The problem: Within the entries below, find each line containing the word "newcommand" and copy it.

Records for processing:
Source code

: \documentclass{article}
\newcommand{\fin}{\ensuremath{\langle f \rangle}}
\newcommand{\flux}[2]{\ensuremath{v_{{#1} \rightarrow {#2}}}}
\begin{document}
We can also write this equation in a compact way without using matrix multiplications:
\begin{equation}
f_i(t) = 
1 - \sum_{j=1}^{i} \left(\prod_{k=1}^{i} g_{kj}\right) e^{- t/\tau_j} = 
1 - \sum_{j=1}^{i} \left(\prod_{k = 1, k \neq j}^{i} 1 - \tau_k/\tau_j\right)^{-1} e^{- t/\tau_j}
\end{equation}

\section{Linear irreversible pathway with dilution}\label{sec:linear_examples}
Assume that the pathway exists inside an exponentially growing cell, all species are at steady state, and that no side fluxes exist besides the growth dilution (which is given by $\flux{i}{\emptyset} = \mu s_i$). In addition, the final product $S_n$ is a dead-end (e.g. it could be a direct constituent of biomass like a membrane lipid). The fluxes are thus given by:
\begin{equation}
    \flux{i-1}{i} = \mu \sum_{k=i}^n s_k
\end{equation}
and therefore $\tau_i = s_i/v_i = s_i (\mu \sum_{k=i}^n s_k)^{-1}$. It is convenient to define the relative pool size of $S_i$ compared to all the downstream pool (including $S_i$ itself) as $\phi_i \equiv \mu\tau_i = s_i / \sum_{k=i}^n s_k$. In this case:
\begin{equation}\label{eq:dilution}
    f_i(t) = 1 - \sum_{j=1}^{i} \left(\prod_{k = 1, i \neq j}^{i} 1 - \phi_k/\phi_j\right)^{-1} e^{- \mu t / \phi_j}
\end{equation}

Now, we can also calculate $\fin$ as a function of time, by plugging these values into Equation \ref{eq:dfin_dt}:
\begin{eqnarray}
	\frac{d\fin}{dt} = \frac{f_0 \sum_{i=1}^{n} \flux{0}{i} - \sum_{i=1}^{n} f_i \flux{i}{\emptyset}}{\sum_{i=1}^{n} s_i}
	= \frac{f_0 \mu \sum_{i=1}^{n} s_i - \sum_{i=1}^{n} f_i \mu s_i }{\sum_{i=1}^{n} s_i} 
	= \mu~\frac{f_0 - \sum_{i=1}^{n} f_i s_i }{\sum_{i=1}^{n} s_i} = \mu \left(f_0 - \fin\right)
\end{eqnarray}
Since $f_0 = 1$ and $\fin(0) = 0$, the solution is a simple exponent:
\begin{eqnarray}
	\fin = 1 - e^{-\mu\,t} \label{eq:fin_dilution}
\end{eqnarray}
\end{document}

Solution to this task:
\newcommand{\fin}{\ensuremath{\langle f \rangle}}
\newcommand{\flux}[2]{\ensuremath{v_{{#1} \rightarrow {#2}}}}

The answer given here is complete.